[Dataset excerpts]
::::
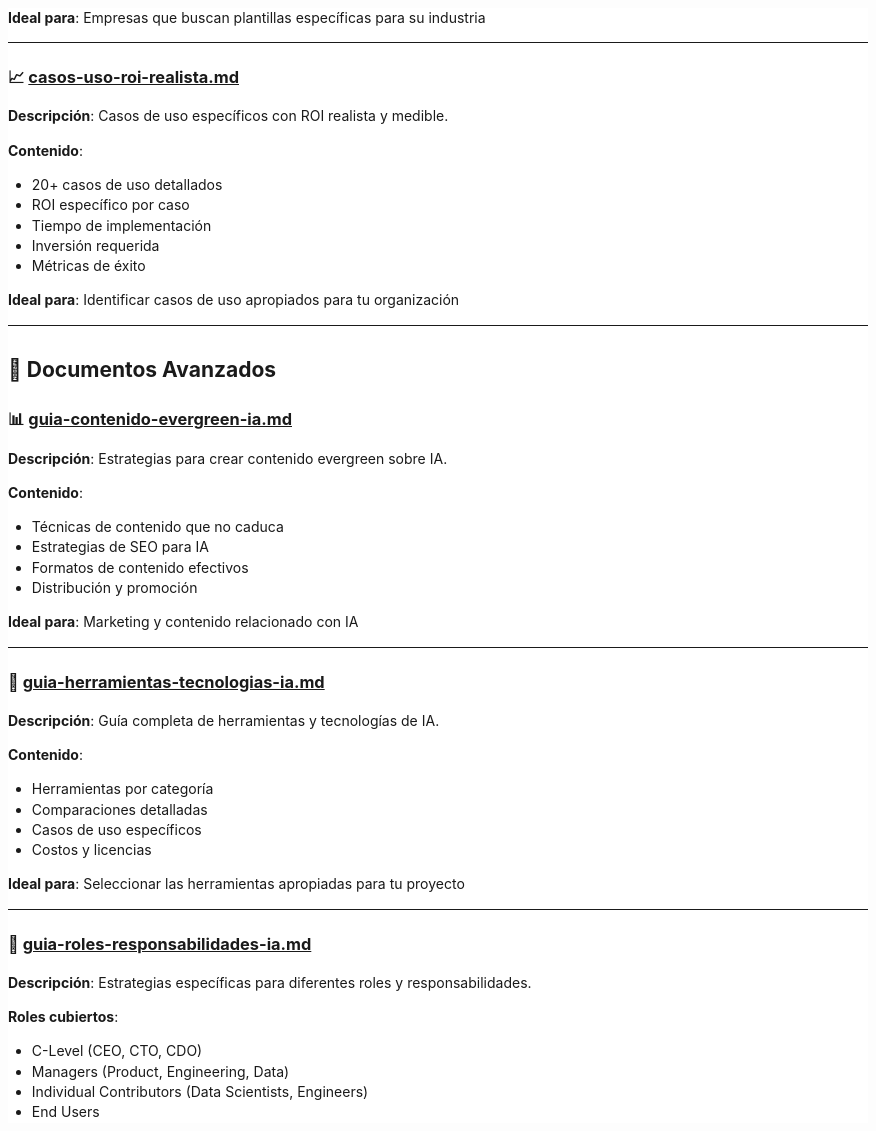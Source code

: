 **Ideal para**: Empresas que buscan plantillas específicas para su industria

---

### **📈 [casos-uso-roi-realista.md](./casos-uso-roi-realista.md)**
**Descripción**: Casos de uso específicos con ROI realista y medible.

**Contenido**:
- 20+ casos de uso detallados
- ROI específico por caso
- Tiempo de implementación
- Inversión requerida
- Métricas de éxito

**Ideal para**: Identificar casos de uso apropiados para tu organización

---

## 🚀 Documentos Avanzados

### **📊 [guia-contenido-evergreen-ia.md](./guia-contenido-evergreen-ia.md)**
**Descripción**: Estrategias para crear contenido evergreen sobre IA.

**Contenido**:
- Técnicas de contenido que no caduca
- Estrategias de SEO para IA
- Formatos de contenido efectivos
- Distribución y promoción

**Ideal para**: Marketing y contenido relacionado con IA

---

### **🔧 [guia-herramientas-tecnologias-ia.md](./guia-herramientas-tecnologias-ia.md)**
**Descripción**: Guía completa de herramientas y tecnologías de IA.

**Contenido**:
- Herramientas por categoría
- Comparaciones detalladas
- Casos de uso específicos
- Costos y licencias

**Ideal para**: Seleccionar las herramientas apropiadas para tu proyecto

---

### **👥 [guia-roles-responsabilidades-ia.md](./guia-roles-responsabilidades-ia.md)**
**Descripción**: Estrategias específicas para diferentes roles y responsabilidades.

**Roles cubiertos**:
- C-Level (CEO, CTO, CDO)
- Managers (Product, Engineering, Data)
- Individual Contributors (Data Scientists, Engineers)
- End Users

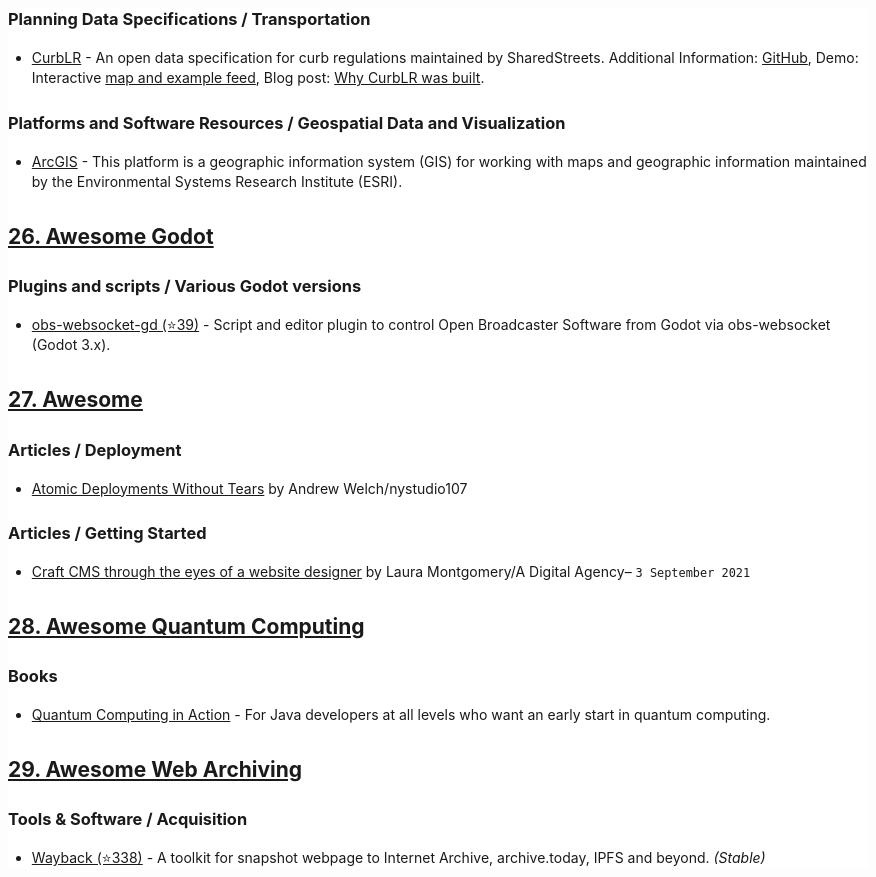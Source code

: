 ### Planning Data Specifications / Transportation

*   [CurbLR](https://www.curblr.org) -  An open data specification for curb regulations maintained by SharedStreets. Additional Information: [GitHub](https://www.github.com/sharedstreets/curblr), Demo: Interactive [map and example feed](https://demo.curblr.org/), Blog post: [Why CurbLR was built](https://medium.com/sharedstreets/crossroads-for-the-curb-be3137154148).

### Platforms and Software Resources / Geospatial Data and Visualization

*   [ArcGIS](https://www.esri.com/en-us/arcgis/about-arcgis/overview) - This platform is a geographic information system (GIS) for working with maps and geographic information maintained by the Environmental Systems Research Institute (ESRI).

## [26. Awesome Godot](/content/godotengine/awesome-godot/week/README.md)

### Plugins and scripts / Various Godot versions

*   [obs-websocket-gd (⭐39)](https://github.com/you-win/obs-websocket-gd) - Script and editor plugin to control Open Broadcaster Software from Godot via obs-websocket (Godot 3.x).

## [27. Awesome](/content/craftcms/awesome/week/README.md)

### Articles / Deployment

*   [Atomic Deployments Without Tears](https://nystudio107.com/blog/executing-atomic-deployments) by Andrew Welch/nystudio107

### Articles / Getting Started

*   [Craft CMS through the eyes of a website designer](https://adigital.agency/blog/craft-cms-through-the-eyes-of-a-website-designer) by Laura Montgomery/A Digital Agency– `3 September 2021`

## [28. Awesome Quantum Computing](/content/desireevl/awesome-quantum-computing/week/README.md)

### Books

*   [Quantum Computing in Action](https://www.manning.com/books/quantum-computing-in-action) - For Java developers at all levels who want an early start in quantum computing.

## [29. Awesome Web Archiving](/content/iipc/awesome-web-archiving/week/README.md)

### Tools & Software / Acquisition

*   [Wayback (⭐338)](https://github.com/wabarc/wayback) - A toolkit for snapshot webpage to Internet Archive, archive.today, IPFS and beyond. *(Stable)*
::::
◆ Problem description
The lines above starting at the one that holds "- Managers (Product, Engineering, Data)" and ending at the one that holds "### Platforms and" are to be written out exactly, ends included, and no pictures are to be copied.

◆ Output
- Managers (Product, Engineering, Data)
- Individual Contributors (Data Scientists, Engineers)
- End Users

Source code

: ### Planning Data Specifications / Transportation

*   [CurbLR](https://www.curblr.org) -  An open data specification for curb regulations maintained by SharedStreets. Additional Information: [GitHub](https://www.github.com/sharedstreets/curblr), Demo: Interactive [map and example feed](https://demo.curblr.org/), Blog post: [Why CurbLR was built](https://medium.com/sharedstreets/crossroads-for-the-curb-be3137154148).

### Platforms and Software Resources / Geospatial Data and Visualization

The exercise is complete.